APPEAL from the circuit court of Monroe county; HON. THOS. H. JOHNSTON, Judge.
J.E. Aldridge, of Winona, and Alfred Moore, of Hattiesburg, for appellant.
The very heart of the crime of murder, or any other homicide, is the killing of "a human being," and no indictment can charge the crime of murder or homicide without specifically charging that the murder or homicide was committed upon a "human being." This indictment does not charge that the assault and battery was committed upon a human being and is void. If we are correct in our contention that this indictment is void upon its face for the reason it does not charge an assault and battery with intent to kill a human being, the fact that the appellant was tried, convicted and sentenced under that indictment cannot cure this fatal defect.
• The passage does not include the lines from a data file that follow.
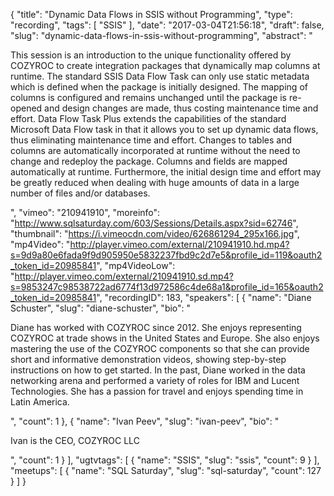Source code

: {
  "title": "Dynamic Data Flows in SSIS without Programming",
  "type": "recording",
  "tags": [
    "SSIS"
  ],
  "date": "2017-03-04T21:56:18",
  "draft": false,
  "slug": "dynamic-data-flows-in-ssis-without-programming",
  "abstract": "<p>This session is an introduction to the unique functionality offered by COZYROC to create integration packages that dynamically map columns at runtime. The standard SSIS Data Flow Task can only use static metadata which is defined when the package is initially designed. The mapping of columns is configured and remains unchanged until the package is re-opened and design changes are made, thus costing maintenance time and effort. Data Flow Task Plus extends the capabilities of the standard Microsoft Data Flow task in that it allows you to set up dynamic data flows, thus eliminating maintenance time and effort. Changes to tables and columns are automatically incorporated at runtime without the need to change and redeploy the package. Columns and fields are mapped automatically at runtime. Furthermore, the initial design time and effort may be greatly reduced when dealing with huge amounts of data in a large number of files and/or databases.</p>",
  "vimeo": "210941910",
  "moreinfo": "http://www.sqlsaturday.com/603/Sessions/Details.aspx?sid=62746",
  "thumbnail": "https://i.vimeocdn.com/video/626861294_295x166.jpg",
  "mp4Video": "http://player.vimeo.com/external/210941910.hd.mp4?s=9d9a80e6fada9f9d905950e5832237fbd9c2d7e5&profile_id=119&oauth2_token_id=20985841",
  "mp4VideoLow": "http://player.vimeo.com/external/210941910.sd.mp4?s=9853247c98538722ad6774f13d972586c4de68a1&profile_id=165&oauth2_token_id=20985841",
  "recordingID": 183,
  "speakers": [
    {
      "name": "Diane Schuster",
      "slug": "diane-schuster",
      "bio": "<p>Diane has worked with COZYROC since 2012. She enjoys representing COZYROC at trade shows in the United States and Europe. She also enjoys mastering the use of the COZYROC components so that she can provide short and informative demonstration videos, showing step-by-step instructions on how to get started. In the past, Diane worked in the data networking arena and performed a variety of roles for IBM and Lucent Technologies. She has a passion for travel and enjoys spending time in Latin America.</p>",
      "count": 1
    },
    {
      "name": "Ivan Peev",
      "slug": "ivan-peev",
      "bio": "<p>Ivan is the CEO, COZYROC LLC</p>",
      "count": 1
    }
  ],
  "ugtvtags": [
    {
      "name": "SSIS",
      "slug": "ssis",
      "count": 9
    }
  ],
  "meetups": [
    {
      "name": "SQL Saturday",
      "slug": "sql-saturday",
      "count": 127
    }
  ]
}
U.S. v. Hess, 124 U.S. 483, 8 Sup. Ct. 571, 31 L.Ed. 516; 22 Cyc. 293, par. C.
It is respectfully submitted that it was a material issue of fact whether the pistol was or not a deadly weapon. If it could be said that the court would take judicial notice of the fact, from all of the other evidence in the case, that the pistol was a deadly weapon, and likewise the jury also, the point is that the instruction granted the state by the court relieved the jury from taking any notice whatever of the character of the pistol. The instruction eliminated absolutely from the case, as a material part of it, the question whether or not the pistol was a deadly weapon.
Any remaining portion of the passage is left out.